- [Record excerpts]
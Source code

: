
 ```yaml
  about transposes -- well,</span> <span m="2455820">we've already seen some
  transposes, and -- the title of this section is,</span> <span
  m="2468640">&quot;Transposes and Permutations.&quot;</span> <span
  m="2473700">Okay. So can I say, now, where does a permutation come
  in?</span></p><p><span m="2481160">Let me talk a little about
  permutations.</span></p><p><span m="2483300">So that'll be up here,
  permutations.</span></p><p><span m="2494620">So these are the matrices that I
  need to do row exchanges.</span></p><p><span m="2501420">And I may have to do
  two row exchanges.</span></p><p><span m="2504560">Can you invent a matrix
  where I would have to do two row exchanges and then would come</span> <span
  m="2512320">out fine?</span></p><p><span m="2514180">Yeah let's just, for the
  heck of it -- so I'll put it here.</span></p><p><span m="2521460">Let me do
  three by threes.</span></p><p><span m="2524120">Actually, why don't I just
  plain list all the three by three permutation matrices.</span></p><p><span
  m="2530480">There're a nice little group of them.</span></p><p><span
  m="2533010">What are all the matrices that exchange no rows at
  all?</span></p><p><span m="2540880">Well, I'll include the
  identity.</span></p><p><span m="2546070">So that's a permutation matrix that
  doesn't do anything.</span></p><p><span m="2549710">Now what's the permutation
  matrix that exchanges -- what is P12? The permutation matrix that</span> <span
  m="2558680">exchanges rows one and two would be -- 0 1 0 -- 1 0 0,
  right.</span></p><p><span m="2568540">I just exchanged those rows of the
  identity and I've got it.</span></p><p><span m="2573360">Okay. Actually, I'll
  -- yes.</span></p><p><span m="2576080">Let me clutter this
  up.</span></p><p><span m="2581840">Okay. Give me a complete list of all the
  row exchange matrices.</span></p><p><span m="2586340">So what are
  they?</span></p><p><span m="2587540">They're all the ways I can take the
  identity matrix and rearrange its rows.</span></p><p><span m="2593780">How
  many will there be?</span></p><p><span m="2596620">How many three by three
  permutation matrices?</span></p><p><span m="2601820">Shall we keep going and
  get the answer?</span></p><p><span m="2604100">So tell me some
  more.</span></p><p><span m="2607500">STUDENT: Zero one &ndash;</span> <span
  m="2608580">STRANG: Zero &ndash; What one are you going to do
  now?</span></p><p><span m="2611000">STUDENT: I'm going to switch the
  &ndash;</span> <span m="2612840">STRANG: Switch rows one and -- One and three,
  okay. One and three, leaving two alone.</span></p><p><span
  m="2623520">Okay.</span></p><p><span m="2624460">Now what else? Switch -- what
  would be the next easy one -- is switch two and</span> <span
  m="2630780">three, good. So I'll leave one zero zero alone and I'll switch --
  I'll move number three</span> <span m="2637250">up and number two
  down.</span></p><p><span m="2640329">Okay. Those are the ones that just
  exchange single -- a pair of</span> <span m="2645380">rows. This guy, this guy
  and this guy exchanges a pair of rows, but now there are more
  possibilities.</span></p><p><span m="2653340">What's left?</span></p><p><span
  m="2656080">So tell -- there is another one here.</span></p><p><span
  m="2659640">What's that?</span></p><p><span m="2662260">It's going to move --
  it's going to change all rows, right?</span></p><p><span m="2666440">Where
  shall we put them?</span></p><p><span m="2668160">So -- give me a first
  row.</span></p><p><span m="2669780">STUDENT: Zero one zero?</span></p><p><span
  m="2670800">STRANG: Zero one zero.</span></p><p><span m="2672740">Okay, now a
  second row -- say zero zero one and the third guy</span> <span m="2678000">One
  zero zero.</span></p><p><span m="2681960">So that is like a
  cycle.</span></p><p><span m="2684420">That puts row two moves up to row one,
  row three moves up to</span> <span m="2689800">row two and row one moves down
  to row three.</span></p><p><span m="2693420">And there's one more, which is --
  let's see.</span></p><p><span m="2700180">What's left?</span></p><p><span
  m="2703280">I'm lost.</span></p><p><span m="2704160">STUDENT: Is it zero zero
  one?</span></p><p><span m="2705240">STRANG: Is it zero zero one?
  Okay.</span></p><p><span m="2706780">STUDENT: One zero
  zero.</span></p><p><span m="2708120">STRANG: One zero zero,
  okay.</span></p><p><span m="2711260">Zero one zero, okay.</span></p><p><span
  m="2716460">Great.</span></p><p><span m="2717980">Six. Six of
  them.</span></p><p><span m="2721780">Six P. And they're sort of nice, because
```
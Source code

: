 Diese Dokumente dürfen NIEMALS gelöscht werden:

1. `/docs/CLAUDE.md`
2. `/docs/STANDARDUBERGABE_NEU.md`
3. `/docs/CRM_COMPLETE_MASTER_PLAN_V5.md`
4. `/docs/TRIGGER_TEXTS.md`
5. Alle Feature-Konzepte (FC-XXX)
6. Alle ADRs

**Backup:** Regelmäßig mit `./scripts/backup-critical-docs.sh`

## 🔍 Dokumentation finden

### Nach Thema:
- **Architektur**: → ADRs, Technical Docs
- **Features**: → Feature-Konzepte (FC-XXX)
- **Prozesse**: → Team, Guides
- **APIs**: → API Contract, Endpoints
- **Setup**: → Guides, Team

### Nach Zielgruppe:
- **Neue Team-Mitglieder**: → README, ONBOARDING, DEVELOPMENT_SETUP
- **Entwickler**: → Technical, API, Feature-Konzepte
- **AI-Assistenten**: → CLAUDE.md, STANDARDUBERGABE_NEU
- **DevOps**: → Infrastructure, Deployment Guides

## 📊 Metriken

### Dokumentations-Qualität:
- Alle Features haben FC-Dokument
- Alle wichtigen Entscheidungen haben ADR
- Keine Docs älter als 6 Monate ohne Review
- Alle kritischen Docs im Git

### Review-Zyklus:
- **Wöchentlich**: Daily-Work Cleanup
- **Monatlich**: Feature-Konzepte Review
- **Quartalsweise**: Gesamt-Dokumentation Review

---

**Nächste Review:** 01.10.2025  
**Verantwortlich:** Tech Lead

- [Exercise description]
The complete listing must be printed again exactly as given.

- [Worked solution]
Source code

:
 ```yaml
  about transposes -- well,</span> <span m="2455820">we've already seen some
  transposes, and -- the title of this section is,</span> <span
  m="2468640">&quot;Transposes and Permutations.&quot;</span> <span
  m="2473700">Okay. So can I say, now, where does a permutation come
  in?</span></p><p><span m="2481160">Let me talk a little about
  permutations.</span></p><p><span m="2483300">So that'll be up here,
  permutations.</span></p><p><span m="2494620">So these are the matrices that I
  need to do row exchanges.</span></p><p><span m="2501420">And I may have to do
  two row exchanges.</span></p><p><span m="2504560">Can you invent a matrix
  where I would have to do two row exchanges and then would come</span> <span
  m="2512320">out fine?</span></p><p><span m="2514180">Yeah let's just, for the
  heck of it -- so I'll put it here.</span></p><p><span m="2521460">Let me do
  three by threes.</span></p><p><span m="2524120">Actually, why don't I just
  plain list all the three by three permutation matrices.</span></p><p><span
  m="2530480">There're a nice little group of them.</span></p><p><span
  m="2533010">What are all the matrices that exchange no rows at
  all?</span></p><p><span m="2540880">Well, I'll include the
  identity.</span></p><p><span m="2546070">So that's a permutation matrix that
  doesn't do anything.</span></p><p><span m="2549710">Now what's the permutation
  matrix that exchanges -- what is P12? The permutation matrix that</span> <span
  m="2558680">exchanges rows one and two would be -- 0 1 0 -- 1 0 0,
  right.</span></p><p><span m="2568540">I just exchanged those rows of the
  identity and I've got it.</span></p><p><span m="2573360">Okay. Actually, I'll
  -- yes.</span></p><p><span m="2576080">Let me clutter this
  up.</span></p><p><span m="2581840">Okay. Give me a complete list of all the
  row exchange matrices.</span></p><p><span m="2586340">So what are
  they?</span></p><p><span m="2587540">They're all the ways I can take the
  identity matrix and rearrange its rows.</span></p><p><span m="2593780">How
  many will there be?</span></p><p><span m="2596620">How many three by three
  permutation matrices?</span></p><p><span m="2601820">Shall we keep going and
  get the answer?</span></p><p><span m="2604100">So tell me some
  more.</span></p><p><span m="2607500">STUDENT: Zero one &ndash;</span> <span
  m="2608580">STRANG: Zero &ndash; What one are you going to do
  now?</span></p><p><span m="2611000">STUDENT: I'm going to switch the
  &ndash;</span> <span m="2612840">STRANG: Switch rows one and -- One and three,
  okay. One and three, leaving two alone.</span></p><p><span
  m="2623520">Okay.</span></p><p><span m="2624460">Now what else? Switch -- what
  would be the next easy one -- is switch two and</span> <span
  m="2630780">three, good. So I'll leave one zero zero alone and I'll switch --
  I'll move number three</span> <span m="2637250">up and number two
  down.</span></p><p><span m="2640329">Okay. Those are the ones that just
  exchange single -- a pair of</span> <span m="2645380">rows. This guy, this guy
  and this guy exchanges a pair of rows, but now there are more
  possibilities.</span></p><p><span m="2653340">What's left?</span></p><p><span
  m="2656080">So tell -- there is another one here.</span></p><p><span
  m="2659640">What's that?</span></p><p><span m="2662260">It's going to move --
  it's going to change all rows, right?</span></p><p><span m="2666440">Where
  shall we put them?</span></p><p><span m="2668160">So -- give me a first
  row.</span></p><p><span m="2669780">STUDENT: Zero one zero?</span></p><p><span
  m="2670800">STRANG: Zero one zero.</span></p><p><span m="2672740">Okay, now a
  second row -- say zero zero one and the third guy</span> <span m="2678000">One
  zero zero.</span></p><p><span m="2681960">So that is like a
  cycle.</span></p><p><span m="2684420">That puts row two moves up to row one,
  row three moves up to</span> <span m="2689800">row two and row one moves down
  to row three.</span></p><p><span m="2693420">And there's one more, which is --
  let's see.</span></p><p><span m="2700180">What's left?</span></p><p><span
  m="2703280">I'm lost.</span></p><p><span m="2704160">STUDENT: Is it zero zero
  one?</span></p><p><span m="2705240">STRANG: Is it zero zero one?
  Okay.</span></p><p><span m="2706780">STUDENT: One zero
  zero.</span></p><p><span m="2708120">STRANG: One zero zero,
  okay.</span></p><p><span m="2711260">Zero one zero, okay.</span></p><p><span
  m="2716460">Great.</span></p><p><span m="2717980">Six. Six of
  them.</span></p><p><span m="2721780">Six P. And they're sort of nice, because
```
Source code

: Diese Dokumente dürfen NIEMALS gelöscht werden:

1. `/docs/CLAUDE.md`
2. `/docs/STANDARDUBERGABE_NEU.md`
3. `/docs/CRM_COMPLETE_MASTER_PLAN_V5.md`
4. `/docs/TRIGGER_TEXTS.md`
5. Alle Feature-Konzepte (FC-XXX)
6. Alle ADRs

**Backup:** Regelmäßig mit `./scripts/backup-critical-docs.sh`

## 🔍 Dokumentation finden

### Nach Thema:
- **Architektur**: → ADRs, Technical Docs
- **Features**: → Feature-Konzepte (FC-XXX)
- **Prozesse**: → Team, Guides
- **APIs**: → API Contract, Endpoints
- **Setup**: → Guides, Team

### Nach Zielgruppe:
- **Neue Team-Mitglieder**: → README, ONBOARDING, DEVELOPMENT_SETUP
- **Entwickler**: → Technical, API, Feature-Konzepte
- **AI-Assistenten**: → CLAUDE.md, STANDARDUBERGABE_NEU
- **DevOps**: → Infrastructure, Deployment Guides

## 📊 Metriken

### Dokumentations-Qualität:
- Alle Features haben FC-Dokument
- Alle wichtigen Entscheidungen haben ADR
- Keine Docs älter als 6 Monate ohne Review
- Alle kritischen Docs im Git

### Review-Zyklus:
- **Wöchentlich**: Daily-Work Cleanup
- **Monatlich**: Feature-Konzepte Review
- **Quartalsweise**: Gesamt-Dokumentation Review

---

**Nächste Review:** 01.10.2025  
**Verantwortlich:** Tech Lead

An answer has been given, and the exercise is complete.